Figure 3 includes a wavelet transform module, a memory module and a ConvLSTM cascade module. First, for each input original data xd, d ∈{0,1,2…}, apply wavelet transform to decompose it to a specific level L to obtain feature information on different scales, where d is the data dimension, Formally, in scale level l ∈ (1,…,L), the detail coefficient obtained by wavelet transform is \(W_{\varepsilon } = {W{{\!}_{\varepsilon _{1}}}}(l) + {W_{{\varepsilon _{2}}}}(l) + {\ldots } + {W_{{\varepsilon _{d}}}}(l)\), the approximate coefficient is \(W_{\beta _{1}} = {W_{{\beta _{1}}}}(l) + {W_{{\beta _{2}}}}(l) + {\ldots } + {W_{{\beta _{d}}}}(l)\).

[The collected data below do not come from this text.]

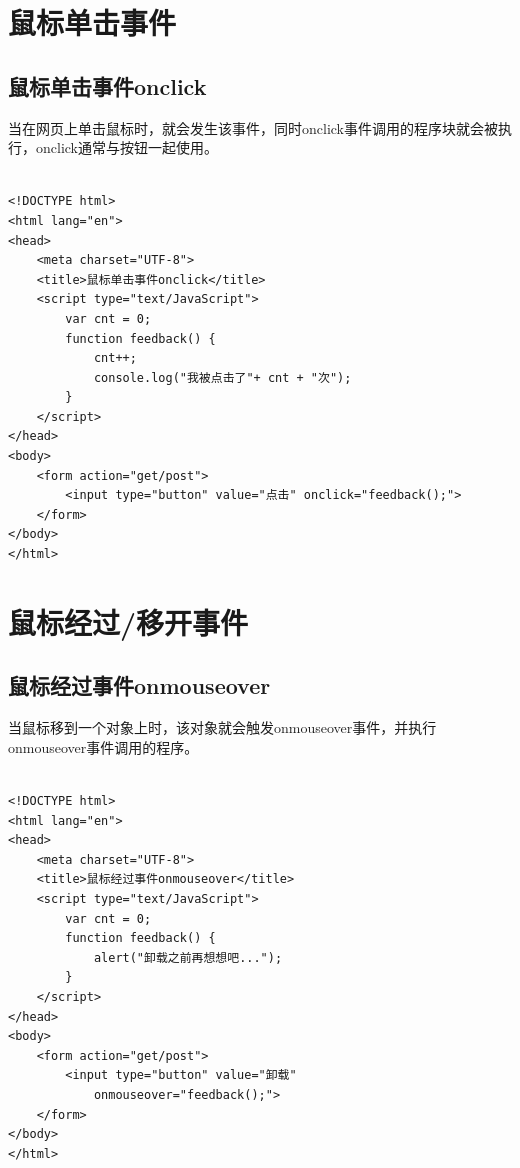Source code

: \newpage

\section{鼠标单击事件}

\subsection{鼠标单击事件onclick}

当在网页上单击鼠标时，就会发生该事件，同时onclick事件调用的程序块就会被执行，onclick通常与按钮一起使用。\\

\\

\begin{lstlisting}[style=htmlcssjs]
<!DOCTYPE html>
<html lang="en">
<head>
    <meta charset="UTF-8">
    <title>鼠标单击事件onclick</title>
    <script type="text/JavaScript">
        var cnt = 0;
        function feedback() {
            cnt++;
            console.log("我被点击了"+ cnt + "次");
        }
    </script>
</head>
<body>
    <form action="get/post">
        <input type="button" value="点击" onclick="feedback();">
    </form>
</body>
</html>
\end{lstlisting}

\newpage

\section{鼠标经过/移开事件}

\subsection{鼠标经过事件onmouseover}

当鼠标移到一个对象上时，该对象就会触发onmouseover事件，并执行onmouseover事件调用的程序。\\

\\

\begin{lstlisting}[style=htmlcssjs]
<!DOCTYPE html>
<html lang="en">
<head>
    <meta charset="UTF-8">
    <title>鼠标经过事件onmouseover</title>
    <script type="text/JavaScript">
        var cnt = 0;
        function feedback() {
            alert("卸载之前再想想吧...");
        }
    </script>
</head>
<body>
    <form action="get/post">
        <input type="button" value="卸载"
            onmouseover="feedback();">
    </form>
</body>
</html>
\end{lstlisting}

Next, the original data, detail coefficients and approximation coefficients are put into an independent convolution decoder, in order to fully extract the feature in time domain and frequency domain. The input of each convolutional decoder is xRDN or \(W(l) \in {R^{D*\frac {N}{{{2^{c}}}}}}\), setting the kernel size of the first convolution layer to D forces the convolution encoder to merge all dimensions to capture the global correlation between dimensions. Unified definition Xin is input data, Xout is the output data, so the output of the convolution decoder can be expressed as:

$$ {X_{out}} = f(A*{X_{in}} + b) $$
(8)
Fig. 3
figure 3

The overall structure of the model

Where f represents nonlinear mapping function, ∗ is the convolution operation, A and b are the parameters learned in the convolution encoder. Generally, the encoder and decoder form a symmetric structure through the neural network layer of reverse stacking. For the input sample X, The encoder \({f_{encoder}}\left (\cdot \right ):x \to z\) encodes data to obtain hidden vector z, then the original data is restored through the decoder, and the reconstruction error between the input data and the restored data is used to judge whether there is an anomaly. However, in the actual environment, the data imbalance and difference lead to the strong AE generalization ability, and the reconstruction error of some abnormal samples is very small. In this paper, the memory module [28] structure is introduced after the encoder. and stores a small number of latent vectors that can represent normal sample distribution into the memory module. In the test stage, The coding result of the test sample is used to retrieve the most similar latent vector Z for reconstruction. Therefore, when a test sample is an abnormal sample, its reconstruction error will increase. In essence, the memory module stores a matrix with the size of N times m, where n represents the number of n samples and M represents the feature dimension of samples. The memory addressing module is used to calculate the attention weight of the latent vector β, as shown in formula (9):

$$ {\beta_{i}} = \frac{{{e^{\cos \left( {z,{m_{i}}} \right)}}}}{{\sum\limits_{j = 1}^{N} {{e^{\cos \left( {z,{m_{j}}} \right)}}} }} $$
(9)

Where \({\cos \limits } (\cdot , \cdot )\) is the \({\cos \limits } \) distance similarity calculation function between any two vectors. mi represents a storage item in memory. The specific formula of \({\cos \limits } (\cdot , \cdot )\) is shown in (10).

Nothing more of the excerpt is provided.